Uma cidade mais sustentável, com aumento nos índices de reciclagem, redução na quantidade de resíduos destinados ao aterro, geração de novas oportunidades de negócios e fortalecimento das cooperativas, ONGs e associações de catadores. Estes são alguns dos objetivos da nova lei complementar 952, que cria o Programa Socioambiental de Coleta Seletiva Solidária Recicla Santos, disciplinando o gerenciamento do lixo e da coleta. Sancionada no dia 2, a lei entra em vigor em 180 dias.

A legislação torna obrigatória a separação entre resíduos secos recicláveis (papel-papelão, metais, plásticos, vidros) e os orgânicos (restos de comida, por exemplo), proibindo que os contentores destinados aos orgânicos sejam utilizados para receber recicláveis. Nos dois casos, os infratores estarão sujeitos à intimação e multa. 

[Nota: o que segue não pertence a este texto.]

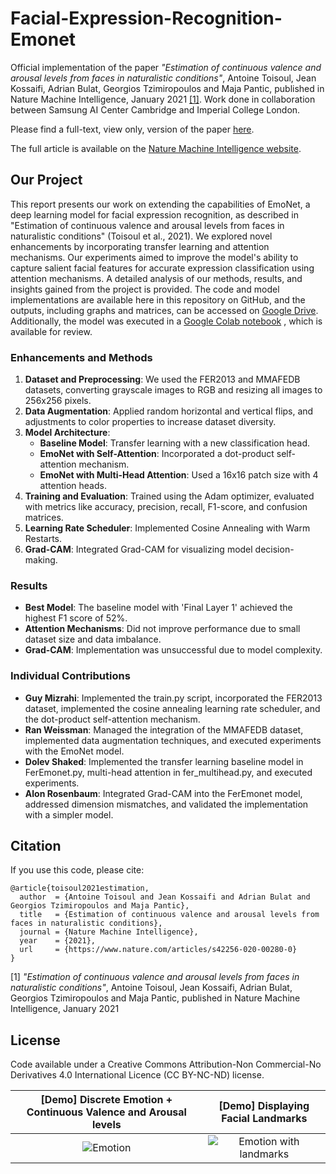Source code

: # Facial-Expression-Recognition-Emonet

Official implementation of the paper _"Estimation of continuous valence and arousal levels from faces in naturalistic conditions"_, Antoine Toisoul, Jean Kossaifi, Adrian Bulat, Georgios Tzimiropoulos and Maja Pantic, published in Nature Machine Intelligence, January 2021 [[1]](#Citation).
Work done in collaboration between Samsung AI Center Cambridge and Imperial College London.

Please find a full-text, view only, version of the paper [here](https://rdcu.be/cdnWi).

The full article is available on the [Nature Machine Intelligence website](https://www.nature.com/articles/s42256-020-00280-0).

## Our Project
This report presents our work on extending the capabilities of EmoNet, 
a deep learning model for facial expression recognition, 
as described in "Estimation of continuous valence and arousal levels from faces in naturalistic conditions" (Toisoul et al., 2021). 
We explored novel enhancements by incorporating transfer learning and attention mechanisms. 
Our experiments aimed to improve the model's ability to capture salient facial features for accurate expression 
classification using attention mechanisms. 
A detailed analysis of our methods, results, and insights gained from the project is provided. 
The code and model implementations are available here in this repository on GitHub, 
and the outputs, including graphs and matrices, can be accessed on [Google Drive](https://drive.google.com/drive/folders/1frfusXOtmmxYaBml56lpZ2Lp90npFawH). 
Additionally, the model was executed in a [Google Colab notebook](https://colab.research.google.com/drive/1PU2hOrGYpgbbPH-NdP8kYq3wdbBlElgQ?authuser=0#scrollTo=drgbUr8HCGaw) 
, which is available for review.

### Enhancements and Methods
1. **Dataset and Preprocessing**: We used the FER2013 and MMAFEDB datasets, converting grayscale images to RGB and resizing all images to 256x256 pixels.
2. **Data Augmentation**: Applied random horizontal and vertical flips, and adjustments to color properties to increase dataset diversity.
3. **Model Architecture**:
   - **Baseline Model**: Transfer learning with a new classification head.
   - **EmoNet with Self-Attention**: Incorporated a dot-product self-attention mechanism.
   - **EmoNet with Multi-Head Attention**: Used a 16x16 patch size with 4 attention heads.
4. **Training and Evaluation**: Trained using the Adam optimizer, evaluated with metrics like accuracy, precision, recall, F1-score, and confusion matrices.
5. **Learning Rate Scheduler**: Implemented Cosine Annealing with Warm Restarts.
6. **Grad-CAM**: Integrated Grad-CAM for visualizing model decision-making.

### Results
- **Best Model**: The baseline model with 'Final Layer 1' achieved the highest F1 score of 52%.
- **Attention Mechanisms**: Did not improve performance due to small dataset size and data imbalance.
- **Grad-CAM**: Implementation was unsuccessful due to model complexity.

### Individual Contributions
- **Guy Mizrahi**: Implemented the train.py script, incorporated the FER2013 dataset, implemented the cosine annealing learning rate scheduler, and the dot-product self-attention mechanism.
- **Ran Weissman**: Managed the integration of the MMAFEDB dataset, implemented data augmentation techniques, and executed experiments with the EmoNet model.
- **Dolev Shaked**: Implemented the transfer learning baseline model in FerEmonet.py, multi-head attention in fer_multihead.py, and executed experiments.
- **Alon Rosenbaum**: Integrated Grad-CAM into the FerEmonet model, addressed dimension mismatches, and validated the implementation with a simpler model.


## Citation

If you use this code, please cite:

```
@article{toisoul2021estimation,
  author  = {Antoine Toisoul and Jean Kossaifi and Adrian Bulat and Georgios Tzimiropoulos and Maja Pantic},
  title   = {Estimation of continuous valence and arousal levels from faces in naturalistic conditions},
  journal = {Nature Machine Intelligence},
  year    = {2021},
  url     = {https://www.nature.com/articles/s42256-020-00280-0}
}
```

[1] _"Estimation of continuous valence and arousal levels from faces in naturalistic conditions"_, Antoine Toisoul, Jean Kossaifi, Adrian Bulat, Georgios Tzimiropoulos and Maja Pantic, published in Nature Machine Intelligence, January 2021 

## License

Code available under a Creative Commons Attribution-Non Commercial-No Derivatives 4.0 International Licence (CC BY-NC-ND) license.


[Demo] Discrete Emotion + Continuous Valence and Arousal levels      |  [Demo] Displaying Facial Landmarks
:-------------------------------------------------------------------:|:--------------------------------------:
<img src='images/emotion_only.gif' title='Emotion' style='max-width:600px'></img>  |  <img src='images/emotion_with_landmarks.gif' title='Emotion with landmarks' style='max-width:600px'></img>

O Recicla Santos também permite ao Poder Público coibir o exercício dos serviços de coleta seletiva por veículos clandestinos, que muitas vezes se utilizam de mão de obra infantil.

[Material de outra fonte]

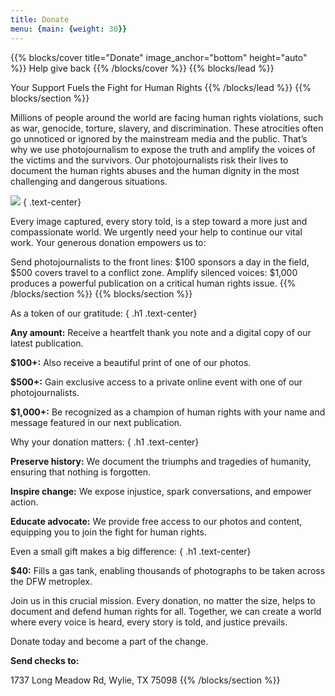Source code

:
 ```yaml
---
title: Donate
menu: {main: {weight: 30}}
---
```

{{% blocks/cover title="Donate" image_anchor="bottom" height="auto" %}}
Help give back
{{% /blocks/cover %}}
{{% blocks/lead %}}

Your Support Fuels the Fight for Human Rights
{{% /blocks/lead %}}
{{% blocks/section %}}

Millions of people around the world are facing human rights violations, such as war, genocide, torture, slavery, and discrimination. These atrocities often go unnoticed or ignored by the mainstream media and the public. That’s why we use photojournalism to expose the truth and amplify the voices of the victims and the survivors. Our photojournalists risk their lives to document the human rights abuses and the human dignity in the most challenging and dangerous situations.

<a target="_blank" href="https://donorbox.org/donations-year-2"><img src="/images/logo-button-medium.png" /></a>
{ .text-center}

Every image captured, every story told, is a step toward a more just and compassionate world. We urgently need your help to continue our vital work. Your generous donation empowers us to:

Send photojournalists to the front lines: $100 sponsors a day in the field, $500 covers travel to a conflict zone.
Amplify silenced voices: $1,000 produces a powerful publication on a critical human rights issue.
{{% /blocks/section %}}
{{% blocks/section %}}

As a token of our gratitude:
{ .h1 .text-center}

<b>Any amount:</b> Receive a heartfelt thank you note and a digital copy of our latest publication.

<b>$100+:</b> Also receive a beautiful print of one of our photos.

<b>$500+:</b> Gain exclusive access to a private online event with one of our photojournalists.

<b>$1,000+:</b> Be recognized as a champion of human rights with your name and message featured in our next publication.

Why your donation matters:
{ .h1 .text-center}

<b>Preserve history:</b> We document the triumphs and tragedies of humanity, ensuring that nothing is forgotten.

<b>Inspire change:</b> We expose injustice, spark conversations, and empower action.

<b>Educate advocate:</b> We provide free access to our photos and content, equipping you to join the fight for human rights.

Even a small gift makes a big difference:
{ .h1 .text-center}

<b>$40:</b> Fills a gas tank, enabling thousands of photographs to be taken across the DFW metroplex.

Join us in this crucial mission. Every donation, no matter the size, helps to document and defend human rights for all. Together, we can create a world where every voice is heard, every story is told, and justice prevails.

Donate today and become a part of the change.

<b>Send checks to:</b>

1737 Long Meadow Rd, Wylie, TX 75098
{{% /blocks/section %}}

Hoje, estima-se que aproximadamente 40% de todo resíduo destinado ao aterro sanitário seja constituído de recicláveis, com valor econômico agregado. Com a lei em vigor, haverá um significativo aumento de recicláveis destinados à coleta seletiva, gerando renda para os trabalhadores do setor.

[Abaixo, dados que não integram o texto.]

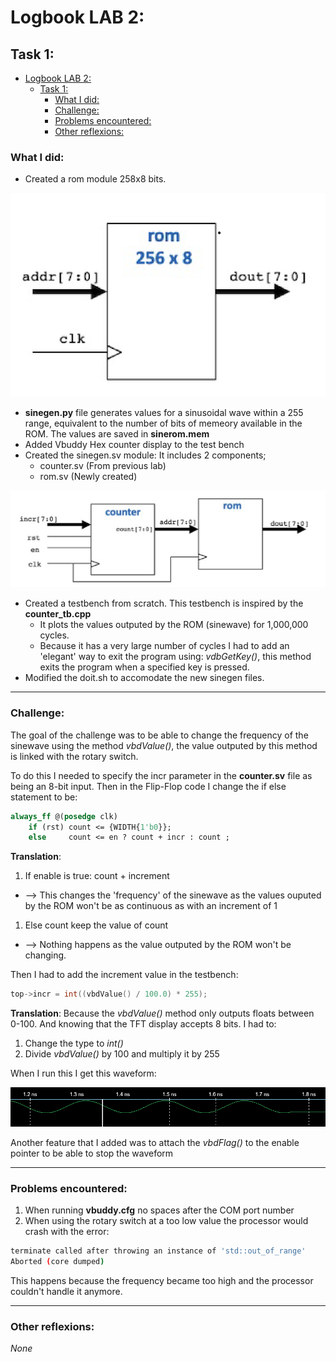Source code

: # Logbook LAB 2:
## Task 1: 
- [Logbook LAB 2:](#logbook-lab-2)
  - [Task 1:](#task-1)
    - [What I did:](#what-i-did)
    - [Challenge:](#challenge)
    - [Problems encountered:](#problems-encountered)
    - [Other reflexions:](#other-reflexions)

### What I did: 
* Created a rom module 258x8 bits. 

![schematic](./Logobook_images/Rom%20Image%20Lab2%20Task%201.png)

* __sinegen.py__ file generates values for a sinusoidal wave within a 255 range, equivalent to the number of bits of memeory available in the ROM. The values are saved in __sinerom.mem__
* Added Vbuddy Hex counter display to the test bench 
* Created the sinegen.sv module: It includes 2 components;
  * counter.sv (From previous lab)
  * rom.sv (Newly created)


![schematic](./Logobook_images/sinegen.sv_image.png)
* Created a testbench from scratch. This testbench is inspired by the __counter_tb.cpp__
  * It plots the values outputed by the ROM (sinewave) for 1,000,000 cycles. 
  * Because it has a very large number of cycles I had to add an 'elegant' way to exit the program using: _vdbGetKey()_, this method exits the program when a specified key is pressed. 
* Modified the doit.sh to accomodate the new sinegen files. 

---

### Challenge:

The goal of the challenge was to be able to change the frequency of the sinewave using the method *vbdValue()*, the value outputed by this method is linked with the rotary switch. 

To do this I needed to specify the incr parameter in the **counter.sv** file as being an 8-bit input. 
Then in the Flip-Flop code I change the if else statement to be: 
```sv
always_ff @(posedge clk)
    if (rst) count <= {WIDTH{1'b0}};
    else     count <= en ? count + incr : count ;
```
**Translation**: 
1. If enable is true: count + increment 
* --> This changes the 'frequency' of the sinewave as the values ouputed by the ROM won't be as continuous as with an increment of 1

1. Else count keep the value of count 
* --> Nothing happens as the value outputed by the ROM won't be changing. 


Then I had to add the increment value in the testbench: 
```cpp
top->incr = int((vbdValue() / 100.0) * 255);
```
**Translation**: 
Because the *vbdValue()* method only outputs floats between 0-100. And knowing that the TFT display accepts 8 bits. I had to: 
1. Change the type to *int()*
1. Divide *vbdValue()* by 100 and multiply it by 255

When I run this I get this waveform: 

![schematic](./Logobook_images/sinewave%20L2T1.png)


Another feature that I added was to attach the *vbdFlag()* to the enable pointer to be able to stop the waveform 

---
### Problems encountered:

1. When running **vbuddy.cfg** no spaces after the COM port number 
1. When using the rotary switch at a too low value the processor would crash with the error: 
```Bash
terminate called after throwing an instance of 'std::out_of_range'
Aborted (core dumped)
```
This happens because the frequency became too high and the processor couldn't handle it anymore. 

---
### Other reflexions: 

_None_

O aumento na reciclagem representa uma redução no consumo de recursos naturais, como água, metais e madeira, entre outros. “Com essa nova legislação, Santos reforça, junto à sociedade, o entendimento de que boa parte do que descartamos é, na verdade, matéria prima. Estamos dando um salto de qualidade rumo a uma cidade mais sustentável”, afirmou o secretário de Meio Ambiente, Marcos Libório.

Pela nova lei, aquele que gera acima de 200 litros ou 120 quilos-dia de resíduos sólidos urbanos. Abaixo desse volume estão os pequenos geradores domésticos e comerciais. Estes, assim como os grandes geradores domésticos, continuam sendo atendidos pelo serviço público de coleta.

Já os grandes geradores comerciais deverão implantar serviços próprios de coleta, transporte, separação e destinação final dos resíduos de forma independente do serviço público, assumindo, inclusive, os custos desse processo.

Também deverão providenciar postos de entrega voluntária para recebimento de recicláveis e resíduos especiais entregues pelos clientes do estabelecimento, com o objetivo de aumentar a reciclagem e o reaproveitamento de matérias primas. É o caso, por exemplo, das lâmpadas.